Fulfillment by Amazon relies heavily on the use of the barcode system to locate, track, and deliver millions of products and services purchased in the Amazon marketplace.
Amazon's e-commerce catalog houses over 12 million products in its global marketplace. These products are sold and shipped to customers in many countries around the world via distributed fulfillment centers operated by the logistics giant.
Installing barcodes and labels on products and services helps this e-commerce giant provide top-tier logistics and customer service to customers, sellers, and logistics providers around the globe.
According to Amazon, its vast network of e-commerce products and services is "barcode-driven." They track and label all the products managed by their marketplace using manufacturer-generated barcodes or barcodes generated by the Amazon ASIN system. They rely on barcode scanning and tracking to provide global shipping, logistics, and delivery services worldwide through their Fulfilled by Amazon service.
Amazon sellers who use Amazon fulfillment services can eliminate the step of creating and applying barcodes to their unlabeled products by subscribing to the FBA label service that will complete the steps on their behalf.
While sellers can track some products in Amazon's global marketplace and ship them using manufacturer barcodes, unlabeled products without an Amazon ASIN will need to have an Amazon barcode manually created and applied before they are eligible for fulfillment and shipping.
Amazon sellers who have products or services that don't have an original manufacturer code can create and apply Amazon barcodes for product identification by logging in to their Seller Central account.
Sellers create barcodes for unlabeled products using the tools built into Amazon's Seller Central dashboard.
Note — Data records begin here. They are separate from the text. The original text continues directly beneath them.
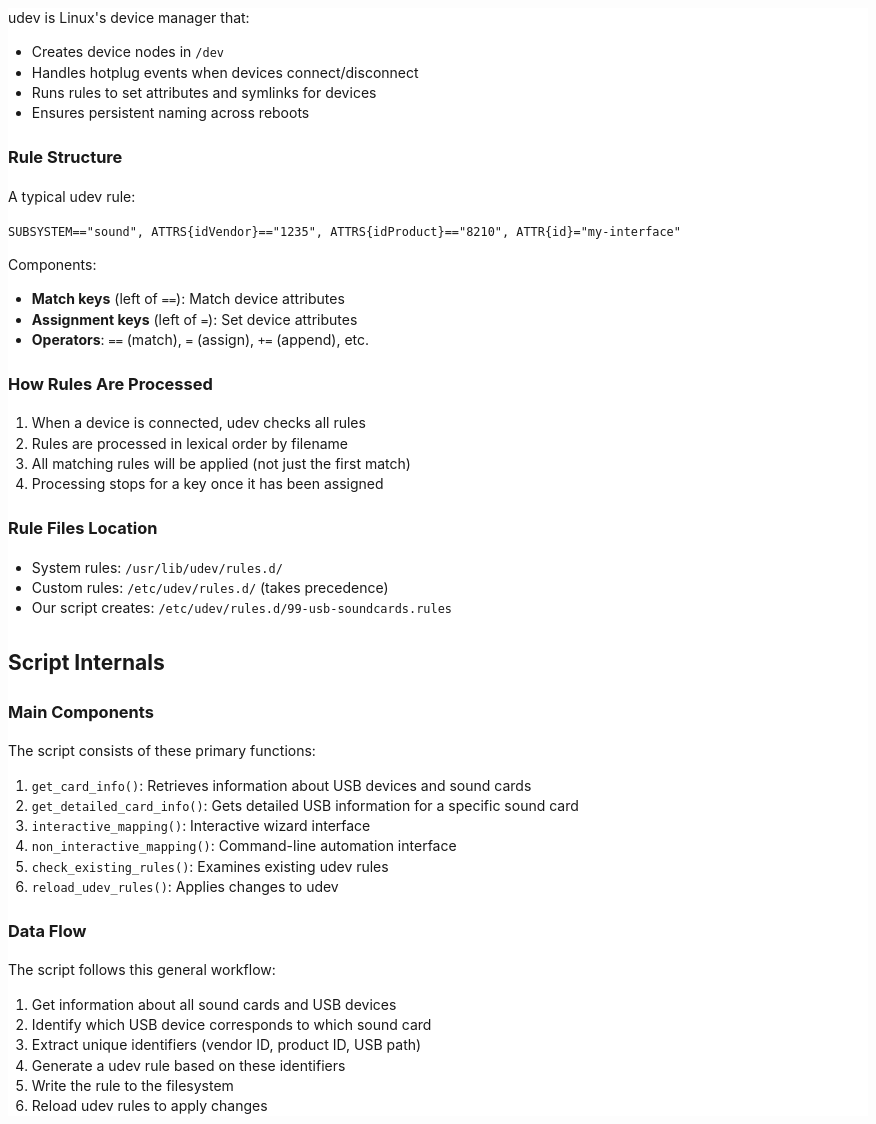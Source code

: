 udev is Linux's device manager that:
- Creates device nodes in `/dev`
- Handles hotplug events when devices connect/disconnect
- Runs rules to set attributes and symlinks for devices
- Ensures persistent naming across reboots

### Rule Structure

A typical udev rule:
```
SUBSYSTEM=="sound", ATTRS{idVendor}=="1235", ATTRS{idProduct}=="8210", ATTR{id}="my-interface"
```

Components:
- **Match keys** (left of `==`): Match device attributes
- **Assignment keys** (left of `=`): Set device attributes
- **Operators**: `==` (match), `=` (assign), `+=` (append), etc.

### How Rules Are Processed

1. When a device is connected, udev checks all rules
2. Rules are processed in lexical order by filename
3. All matching rules will be applied (not just the first match)
4. Processing stops for a key once it has been assigned

### Rule Files Location

- System rules: `/usr/lib/udev/rules.d/`
- Custom rules: `/etc/udev/rules.d/` (takes precedence)
- Our script creates: `/etc/udev/rules.d/99-usb-soundcards.rules`

## Script Internals

### Main Components

The script consists of these primary functions:

1. `get_card_info()`: Retrieves information about USB devices and sound cards
2. `get_detailed_card_info()`: Gets detailed USB information for a specific sound card
3. `interactive_mapping()`: Interactive wizard interface
4. `non_interactive_mapping()`: Command-line automation interface
5. `check_existing_rules()`: Examines existing udev rules
6. `reload_udev_rules()`: Applies changes to udev

### Data Flow

The script follows this general workflow:

1. Get information about all sound cards and USB devices
2. Identify which USB device corresponds to which sound card
3. Extract unique identifiers (vendor ID, product ID, USB path)
4. Generate a udev rule based on these identifiers
5. Write the rule to the filesystem
6. Reload udev rules to apply changes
They can create, print, and apply barcodes to tangible products and categorize them for shipping using the barcode system and the ASIN system that labels, tracks, and categorizes individual Amazon products.
Busy sellers who don't have time to create and apply barcodes to the products they sell on Amazon can subscribe to the FBA Label Service and have the labels created and applied by Amazon customer service and distribution center professionals along the fulfillment route.
It's important for sellers to note that not all products may be eligible for a printable Amazon barcode.